Menon S. (2011) describes that there are several private investors who are ready to invest in clean development mechanism projects. They have made a strategy for earning profits from the CDM projects or by selling certified emission receipts or carbon credits. In this case, analysts expect that the CER prices should be same as in the European Union and in countries which further can encourage voluntary reduction in emission. So, it is the two way revenue stream that should be a help to private equity investors for participating in CDM projects as well as selling carbon credits.
Bhardwaj M. and Wadadekar A. (2010) explain in their article about Environmental Management. This is not simply managing the environment but it is the management of human interaction and an impact upon the environment in order to conserve for mankind’s sake. So, the biggest challenge in front of us is to manage the environment. To protect our environment, various governments create some law but these are not enough. In regarding this, one concept i.e. carbon credit trading, provides some ways to protect our environment and also provide some monetary benefits. According to industry estimation, Indian organizations are expected to generate approximately $ 8.5 billion at the going rate of $ 10 per tonne of Carbon emission Rating (CER). Reliance Energy is a company which already has energy efficiency and Clean Development Mechanism (CDM) projects and now Tata Sponge Iron Ltd. also got a CDM certificate from the United Nations (UN) for its waste heat recovery project in Orissa. So finally, various companies are taking some steps for creating our environment safe.

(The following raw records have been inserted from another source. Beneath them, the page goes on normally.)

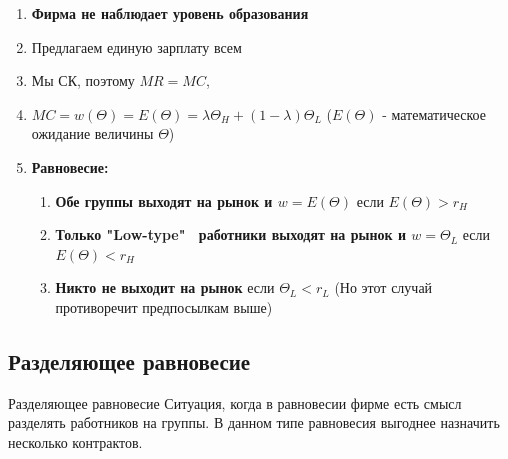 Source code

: \begin{enumerate}
    \item \textbf{Фирма не наблюдает уровень образования}
    \item Предлагаем единую зарплату всем
    \item Мы СК, поэтому $MR=MC$,
    \item $MC=w(\Theta)=E(\Theta)=\lambda\Theta_H+(1-\lambda)\Theta_L$ ($E(\Theta)$ - математическое ожидание величины $\Theta$)
    \item \textbf{Равновесие:} \begin{enumerate}
        \item \textbf{Обе группы выходят на рынок и $w=E(\Theta)$} если $E(\Theta)>r_H$
        \item \textbf{Только "Low-type" \ работники выходят на рынок и $w=\Theta_L$} если $E(\Theta)<r_H$
        \item \textbf{Никто не выходит на рынок} если $\Theta_L<r_L$ (Но этот случай противоречит предпосылкам выше)
    \end{enumerate}
\end{enumerate}

\subsection{Разделяющее равновесие}

\begin{mybox}{Разделяющее равновесие}
    Ситуация, когда в равновесии фирме есть смысл разделять работников на группы. В данном типе равновесия
    выгоднее назначить несколько контрактов.
\end{mybox}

A research methodology is the way of defining the activity of research, the procedure of research, determining the elements of such research in terms of scientifically adopted models or approaches, designs and tools. The Present study has made an attempt to fulfill the rational requirements of a scientifically conducted research to the maximum possible extent.
In this research, the researcher takes the analytical and descriptive research approach. The main population of this research is entire part of India and took 80 samples from a 400 to 500 organizations. The basic research tool in this research is questionnaire and the researcher took convenient and random sampling. The data in respect of research methodology of this research is as follows in table 1:
Table 1 Research Methodology
The following description in table 2 shows that the involvement of organizations in Carbon Credit Trading:
Table 2 Involvement of the Organization
The above table represents that 91.95% of the respondents says that their organizations are involved in carbon credit trading whereas 8.05% respondents refuse about their involvement in carbon credit trading but are looking forward to get involved in future.

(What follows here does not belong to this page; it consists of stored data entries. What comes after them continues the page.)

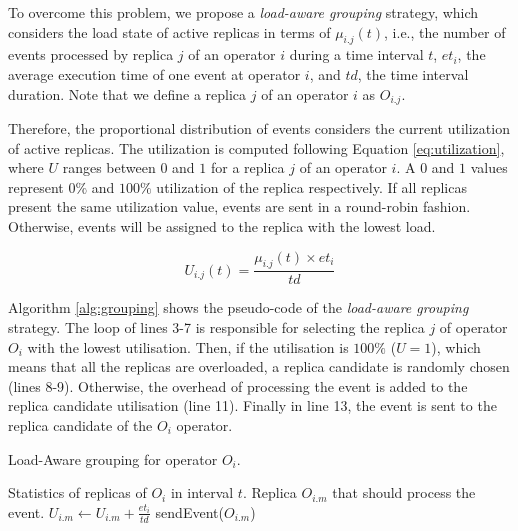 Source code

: To overcome this problem, we propose a \textit{load-aware grouping} strategy, which considers the load state of active replicas in terms of $\mu_{i.j}(t)$, i.e., the number of events processed by replica $j$ of an operator $i$ during a time interval $t$, $et_i$, the average execution time of one event at operator $i$, and $td$, the time interval duration. Note that we define a replica $j$ of an operator $i$ as $O_{i.j}$.

Therefore, the proportional distribution of events considers the current utilization of active replicas. The utilization is computed following Equation \ref{eq:utilization}, where $U$ ranges between $0$ and $1$ for a replica $j$ of an operator $i$. A $0$ and $1$ values represent $0\%$ and $100\%$ utilization of the replica respectively. If all replicas present the same utilization value, events are sent in a round-robin fashion. Otherwise, events will be assigned to the replica with  the lowest load.

\begin{equation}
\label{eq:utilization}
    U_{i.j}(t) = \frac{\mu_{i.j}(t) \times et_i}{td}
\end{equation}

Algorithm \ref{alg:grouping} shows the pseudo-code of the \textit{load-aware grouping} strategy. The loop of lines 3-7 is responsible for selecting the replica $j$ of operator $O_i$ with the lowest utilisation. Then, if the utilisation is $100\%$ ($U=1$), which means that all the replicas are overloaded, a replica candidate is randomly chosen (lines 8-9). Otherwise, the overhead of processing the event is added to the replica candidate utilisation (line 11). Finally in line 13, the event is sent to the replica candidate of the $O_i$ operator.

\begin{algorithm}
\caption{Load-Aware grouping for operator $O_i$.}
\begin{algorithmic}[1]
 	\REQUIRE Statistics of replicas of $O_{i}$ in interval $t$.
 	\ENSURE Replica $O_{i.m}$ that should process the event.
 	    \ENDIF
 	\ENDFOR
  	\ELSE
  	    \STATE $U_{i.m} \gets U_{i.m} + \frac{et_i}{td}$  
 	\ENDIF
 	\STATE sendEvent($O_{i.m}$)
\end{algorithmic}
\label{alg:grouping}
\end{algorithm}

The following table 3 shows that the various benefits gained by the organizations by implementing carbon credit trading:
H0: Carbon credit trading has no effect on the social status of the organizations.
H1: Carbon credit trading has improved the social status of the organizations.
Interpretation: Carbon credit trading has improved the social status of the organizations.
H0:Carbon credit trading has no effect in overall cost of meeting the emission reduction targets.
H1: Carbon credit trading has resulted in decrease in overall cost of meeting the emission reduction targets.
Interpretation: Carbon credit trading has resulted in decrease in overall cost of meeting the emission reduction targets.
H0:Carbon credit trading does not offer any additional revenue to the organizations.
H1: Carbon credit trading offers additional revenue to the organizations.
Interpretation: Carbon credit trading offers additional revenue to the organizations.
H0: Carbon credit trading does not provide any help to research and development purpose by providing the funds.
H1: Carbon credit trading helps research and development purpose by providing the funds.
Interpretation: Carbon credit trading helps research and development purpose by providing the funds.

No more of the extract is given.